Netflix, Inc. (NFLX) is the leader of the global over-the-top content streaming industry with over 203 million paying subscribers. The company enjoys first-mover advantages as Netflix was the pioneer in popularizing the concept of content streaming, but competition for market share in this lucrative space has intensified over the last few years.
Netflix, through the end of 2019, was able to successfully thwart the threat of rivals such as Amazon’s (AMZN) Prime Video and Hulu thanks to its content library. However, Disney+, which was launched by The Walt Disney Company (DIS) in late-2019, has emerged as a formidable competitor, with it surpassing 100 million global subscribers in just 14 months, a feat that took Netflix nearly a decade to achieve.
With competition becoming a larger threat, Netflix has decided to pour billions of dollars into creating content in local languages in strategically significant markets such as India, Eastern Europe, and Latin America, which is likely to drive earnings growth in the next few years.
The Road Ahead Will Be Bumpy
Netflix can no longer expect to add and retain new subscribers without producing original content consistently. Although the company was not challenged for many years, the macroeconomic environment is rapidly changing.

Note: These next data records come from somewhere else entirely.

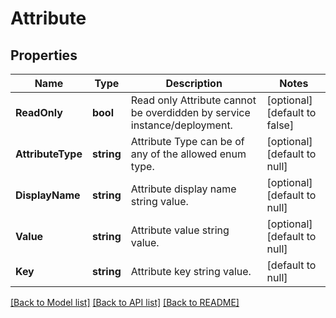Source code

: # Attribute

## Properties
Name | Type | Description | Notes
------------ | ------------- | ------------- | -------------
**ReadOnly** | **bool** | Read only Attribute cannot be overdidden by service instance/deployment. | [optional] [default to false]
**AttributeType** | **string** | Attribute Type can be of any of the allowed enum type. | [optional] [default to null]
**DisplayName** | **string** | Attribute display name string value. | [optional] [default to null]
**Value** | **string** | Attribute value string value. | [optional] [default to null]
**Key** | **string** | Attribute key string value. | [default to null]

[[Back to Model list]](../README.md#documentation-for-models) [[Back to API list]](../README.md#documentation-for-api-endpoints) [[Back to README]](../README.md)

A recent survey conducted by Hub Entertainment Research found that 77% of Disney+ subscribers who joined the service during the pandemic said they would renew their subscriptions, versus just 73% for Netflix. These results are a testament to the customer stickiness and the brand value enjoyed by Disney and are indicative of the challenges Netflix will face in the future to retain its market leadership.
On top of this, Netflix is likely to come under pressure as a result of the recent initiatives taken by studios to develop their own content streaming platforms. According to a recent Bloomberg article, Comcast Corporation (CMCSA), which owns Universal Studios, is considering pulling its movies from Netflix in a bid to strengthen its own streaming service, Peacock. If Comcast goes ahead with the plan, Netflix could lose the rights to popular movies like Despicable Me as early as the end of this year, which would be a major blow.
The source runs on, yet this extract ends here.